> _Information_:

--- --- ---

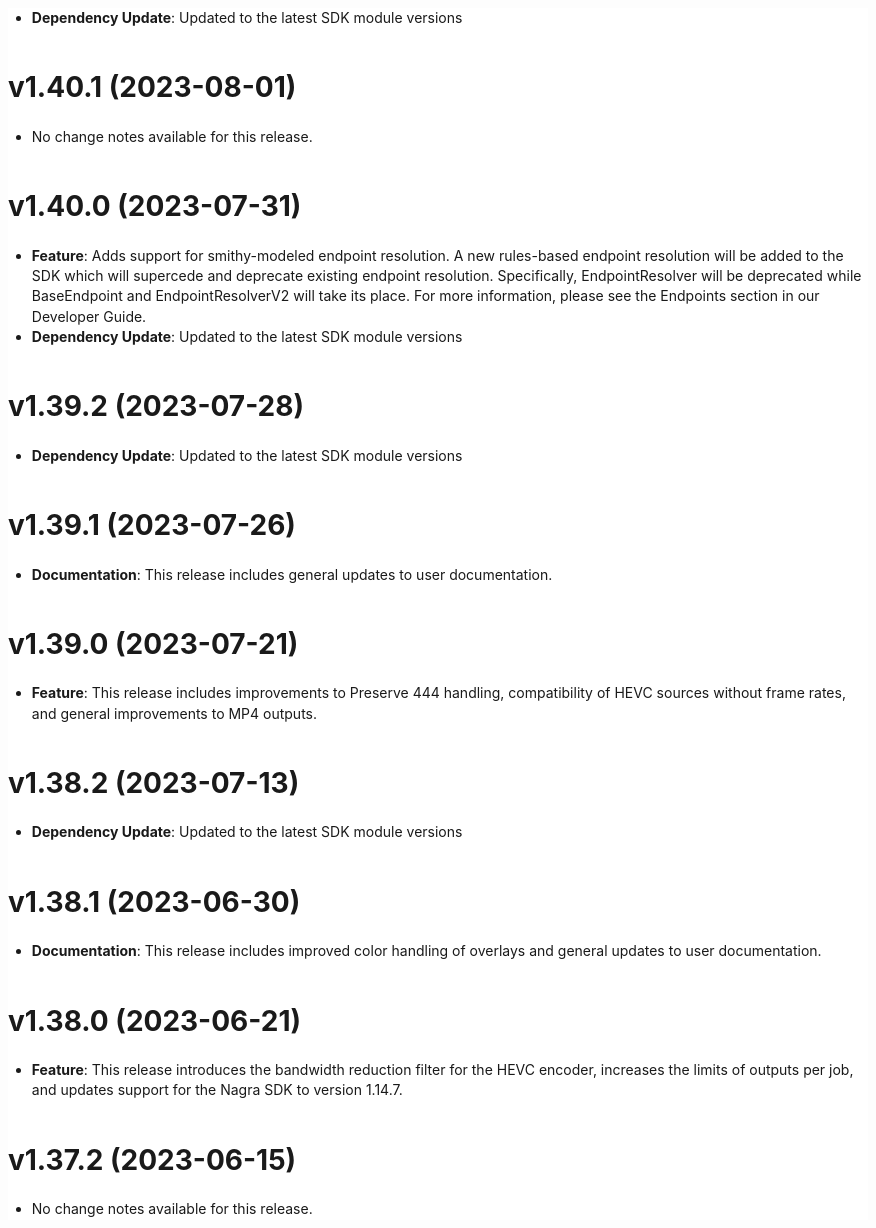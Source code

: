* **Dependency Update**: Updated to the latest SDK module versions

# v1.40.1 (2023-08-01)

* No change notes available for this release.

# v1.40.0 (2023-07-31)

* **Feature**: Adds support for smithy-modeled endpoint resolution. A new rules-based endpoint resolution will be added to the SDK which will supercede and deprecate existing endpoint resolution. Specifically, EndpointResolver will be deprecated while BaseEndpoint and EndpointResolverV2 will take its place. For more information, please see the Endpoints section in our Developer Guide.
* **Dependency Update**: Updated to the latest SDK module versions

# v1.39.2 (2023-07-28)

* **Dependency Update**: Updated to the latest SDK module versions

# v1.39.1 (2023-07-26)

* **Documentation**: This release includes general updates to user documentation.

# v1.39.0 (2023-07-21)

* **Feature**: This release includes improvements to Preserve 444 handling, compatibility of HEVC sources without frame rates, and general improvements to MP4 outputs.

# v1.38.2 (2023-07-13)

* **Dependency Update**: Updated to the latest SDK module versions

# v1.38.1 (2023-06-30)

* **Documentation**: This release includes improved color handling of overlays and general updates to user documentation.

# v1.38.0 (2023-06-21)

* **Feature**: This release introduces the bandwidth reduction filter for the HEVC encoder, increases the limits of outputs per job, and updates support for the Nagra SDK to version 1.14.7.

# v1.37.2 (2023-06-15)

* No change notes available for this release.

--- --- ---

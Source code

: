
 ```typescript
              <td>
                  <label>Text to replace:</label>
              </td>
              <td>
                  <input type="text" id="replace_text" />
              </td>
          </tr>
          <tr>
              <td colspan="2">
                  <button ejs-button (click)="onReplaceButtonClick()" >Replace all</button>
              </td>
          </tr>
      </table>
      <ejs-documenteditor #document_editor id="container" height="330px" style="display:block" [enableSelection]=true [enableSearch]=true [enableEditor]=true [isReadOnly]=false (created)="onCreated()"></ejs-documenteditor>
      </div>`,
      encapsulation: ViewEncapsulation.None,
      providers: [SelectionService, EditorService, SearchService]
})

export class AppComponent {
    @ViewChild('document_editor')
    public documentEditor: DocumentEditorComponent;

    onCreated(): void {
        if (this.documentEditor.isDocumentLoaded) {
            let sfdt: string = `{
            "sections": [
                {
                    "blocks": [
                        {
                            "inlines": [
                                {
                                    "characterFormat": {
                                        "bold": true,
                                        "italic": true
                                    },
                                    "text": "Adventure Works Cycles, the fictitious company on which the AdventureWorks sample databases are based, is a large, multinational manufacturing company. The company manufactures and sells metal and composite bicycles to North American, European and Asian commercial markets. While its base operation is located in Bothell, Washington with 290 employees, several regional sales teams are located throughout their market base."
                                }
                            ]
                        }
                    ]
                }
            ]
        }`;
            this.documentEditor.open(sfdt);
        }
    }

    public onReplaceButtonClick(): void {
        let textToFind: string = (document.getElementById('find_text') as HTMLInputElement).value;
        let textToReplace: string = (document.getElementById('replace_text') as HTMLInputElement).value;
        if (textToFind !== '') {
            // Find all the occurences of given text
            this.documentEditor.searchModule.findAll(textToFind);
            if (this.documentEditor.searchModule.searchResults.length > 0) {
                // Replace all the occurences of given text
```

--- --- ---

> _Exercise brief_: Using the data above, tally each line in which "handling" appears and give the number with no other words.

> _Response area_: 2